Data excerpts START
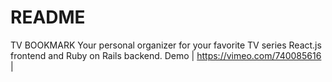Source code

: # README

TV BOOKMARK
Your personal organizer for your favorite TV series
React.js frontend and Ruby on Rails backend.
Demo | https://vimeo.com/740085616 |

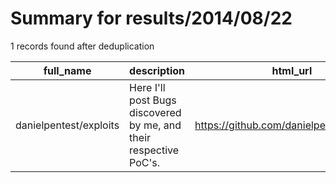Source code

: 
# Summary for results/2014/08/22
    
1 records found after deduplication

| full_name | description | html_url | matched_list | matched_count | pushed_at | size | stargazers_count | language | forks_count | vul_ids |
|------------------------|-------------------------------------------------------------------|-------------------------------------------|----------------|-----------------|---------------------------|--------|--------------------|------------|---------------|-----------|
| danielpentest/exploits | Here I'll post Bugs discovered by me, and their respective PoC's. | https://github.com/danielpentest/exploits | ['exploit'] | 1 | 2014-08-22 01:32:09+00:00 | 0 | 0 | nan | 0 | [] |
Data excerpts END
Which lines run from the one that holds "TV BOOKMARK" to the final line of the records above? Return them exactly, and skip the pictures.

Solved problem:
TV BOOKMARK
Your personal organizer for your favorite TV series
React.js frontend and Ruby on Rails backend.
Demo | https://vimeo.com/740085616 |

Source code

: 
# Summary for results/2014/08/22
    
1 records found after deduplication

| full_name | description | html_url | matched_list | matched_count | pushed_at | size | stargazers_count | language | forks_count | vul_ids |
|------------------------|-------------------------------------------------------------------|-------------------------------------------|----------------|-----------------|---------------------------|--------|--------------------|------------|---------------|-----------|
| danielpentest/exploits | Here I'll post Bugs discovered by me, and their respective PoC's. | https://github.com/danielpentest/exploits | ['exploit'] | 1 | 2014-08-22 01:32:09+00:00 | 0 | 0 | nan | 0 | [] |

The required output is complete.